José Luis Alvite
San José Ortega Cano
Una vez dictada tan benevolente sentencia en el caso de José Ortega Cano a mí sólo se me ocurre pensar que ha sido una suerte que la señora juez no haya condenado al muerto, ni haya tenido la ocurrencia de encarcelar a los testigos. También me felicito porque la sentencia no incluyese una postdata instando a que los ujieres del juzgado sacasen a hombros al torero y lo llevasen en triunfal paseíllo hasta su domicilio. Naturalmente, la opinión pública es ahora libre de hacer consideraciones de todo tipo sobre los términos de la sentencia, incluida la idea novedosa y pintoresca de exigir que se le haga la prueba de alcoholemia a quien dictó una sentencia que, a falta de que se incluya como relevante novedad en los anales de la Justicia, sin duda nutrirá los del humor.

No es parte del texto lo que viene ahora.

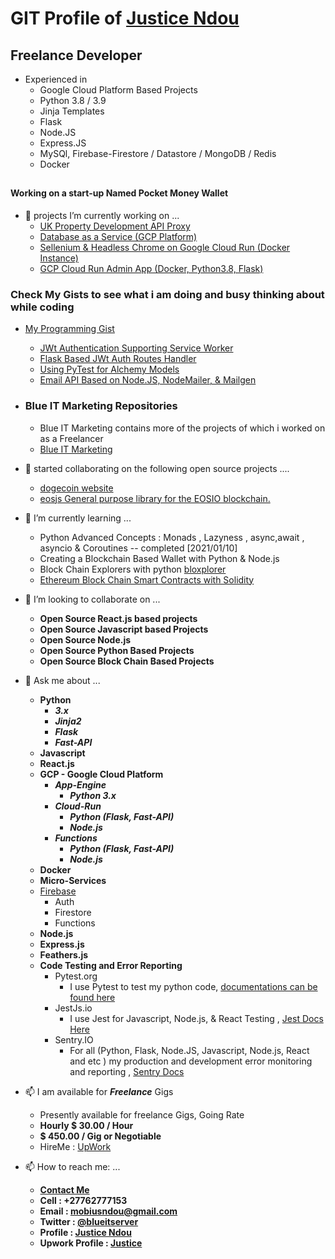 
# GIT Profile of [Justice Ndou](https://justice-ndou.site)

## Freelance Developer
- Experienced in 
  - Google Cloud Platform Based Projects
  - Python 3.8 / 3.9 
  - Jinja Templates
  - Flask
  - Node.JS
  - Express.JS
  - MySQl, Firebase-Firestore / Datastore / MongoDB / Redis
  - Docker
##

#### Working on a start-up Named Pocket Money Wallet

- 🔭 projects I’m currently working on ...
  - [UK Property Development API Proxy](https://github.com/freelancing-solutions/UK-Property-Development-API-Proxy)
  - [Database as a Service (GCP Platform)](https://github.com/freelancing-solutions/pinydesk)
  - [Sellenium & Headless Chrome on Google Cloud Run (Docker Instance)](https://github.com/freelancing-solutions/sellenium-headless-on-GCP-Cloud-Run)
  - [GCP Cloud Run Admin App (Docker, Python3.8, Flask)](https://github.com/freelancing-solutions/Flask-admin_app)

### Check My Gists to see what i am doing and busy thinking about while coding

- [My Programming Gist](https://gist.github.com/freelancing-solutions)
  - [JWt Authentication Supporting Service Worker](https://gist.github.com/freelancing-solutions/8891501dbad18d85568380781d3c50f1)
  - [Flask Based JWt Auth Routes Handler](https://gist.github.com/freelancing-solutions/8891501dbad18d85568380781d3c50f1)
  - [Using PyTest for Alchemy Models](https://gist.github.com/freelancing-solutions/10edc55038ce2a48c485b16fdbdc69a3)
  - [Email API Based on Node.JS, NodeMailer, & Mailgen](https://gist.github.com/freelancing-solutions/3b8d5c5001ea94afa9c414b3d5431eaf)

- ### Blue IT Marketing Repositories
  - Blue IT Marketing contains more of the projects of which i worked on as a Freelancer
  - [Blue IT Marketing](https://github.com/Blue-IT-Marketing)

- 🔭 started collaborating on the following open source projects ....
  - [dogecoin website](https://github.com/dogecoin/dogecoin.com)
  - [eosjs General purpose library for the EOSIO blockchain.](https://github.com/EOSIO/eosjs)

- 🌱 I’m currently learning ...
  - Python Advanced Concepts : Monads , Lazyness , async,await , asyncio &amp; Coroutines -- completed [2021/01/10]
  - Creating a Blockchain Based Wallet with Python &amp; Node.js
  - Block Chain Explorers with python [bloxplorer](https://pypi.org/project/bloxplorer/)
  - [Ethereum Block Chain Smart Contracts with Solidity](https://ethereum.org/)

- 👯 I’m looking to collaborate on ...
  - **Open Source React.js based projects**
  - **Open Source Javascript based Projects**
  - **Open Source Node.js**
  - **Open Source Python Based Projects**
  - **Open Source Block Chain Based Projects**

- 💬 Ask me about ...
  - **Python**
    - ***3.x***
    - ***Jinja2***
    - ***Flask***
    - ***Fast-API***
  - **Javascript**
  - **React.js**
  - **GCP - Google Cloud Platform**
    - ***App-Engine***
      - ***Python 3.x***
    - ***Cloud-Run***
      - ***Python (Flask, Fast-API)***
      - ***Node.js***
    - ***Functions***
      - ***Python (Flask, Fast-API)***
      - ***Node.js***
  - **Docker**
  - **Micro-Services**
  - [Firebase](https://firebase.com)
    - Auth
    - Firestore
    - Functions
  - **Node.js**
  - **Express.js**
  - **Feathers.js**
  - **Code Testing and Error Reporting**
    - Pytest.org 
      - I use Pytest to test my python code, [documentations can be found here](https://docs.pytest.org/en/stable/contents.html)
    - JestJs.io
      - I use Jest for Javascript, Node.js, & React Testing , [Jest Docs Here](https://jestjs.io/docs/en/getting-started.html)
    - Sentry.IO
      - For all (Python, Flask, Node.JS, Javascript, Node.js, React and etc ) my production and development error monitoring and reporting , [Sentry Docs](https://docs.sentry.io/)

- 📫 I am available for ***Freelance*** Gigs
  - Presently available for freelance Gigs, Going Rate
  - **Hourly $ 30.00 / Hour**
  - **$ 450.00 / Gig or Negotiable**
  - HireMe : [UpWork](https://www.upwork.com/o/profiles/users/~01f013b5a637b415f8/)

- 📫 How to reach me: ...
  - **[Contact Me](https://justice-ndou.site/contact)**
  - **Cell : +27762777153**
  - **Email : mobiusndou@gmail.com**
  - **Twitter : [@blueitserver](https://twitter.com/blueitserver)**
  - **Profile : [Justice Ndou](https://justice-ndou.site)**
  - **Upwork Profile : [Justice](https://www.upwork.com/o/profiles/users/~01f013b5a637b415f8/)**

Invalidada la agravante del alcohol porque se vulneró la cadena de custodia de la muestra de sangre, queda pensar que de nada han servido tampoco las declaraciones de los testigos en orden a confirmar que el señor Ortega Cano conducía ebrio. Poco importa que varias personas le hubiesen visto beber alcohol por encima de las dosis razonables para conducir sin riesgo y confirmasen su penoso estado de inconsciencia. El resultado del juicio será un escándalo en la calle durante algunos días y acabará constituyendo una incómoda anécdota en la vida del torero, que sale del envite con una condena suave y con esa nueva imagen de hombre sensato y abatido que aprovecha el dolor del proceso para arrinconar el ominoso tinte del pelo y convertirse en un canoso galán maduro. Le esperan ahora los platós recaudatorios de la televisión y brindar por la suerte procesal que ha tenido. Llevará un cadáver en su conciencia, es cierto, pero, ¡qué demonios!, el tiempo pasa y es bien sabido que al remordimiento no le huele a ginebra el aliento. Además, ¿quién nos asegura que no estaba borracha la muerte?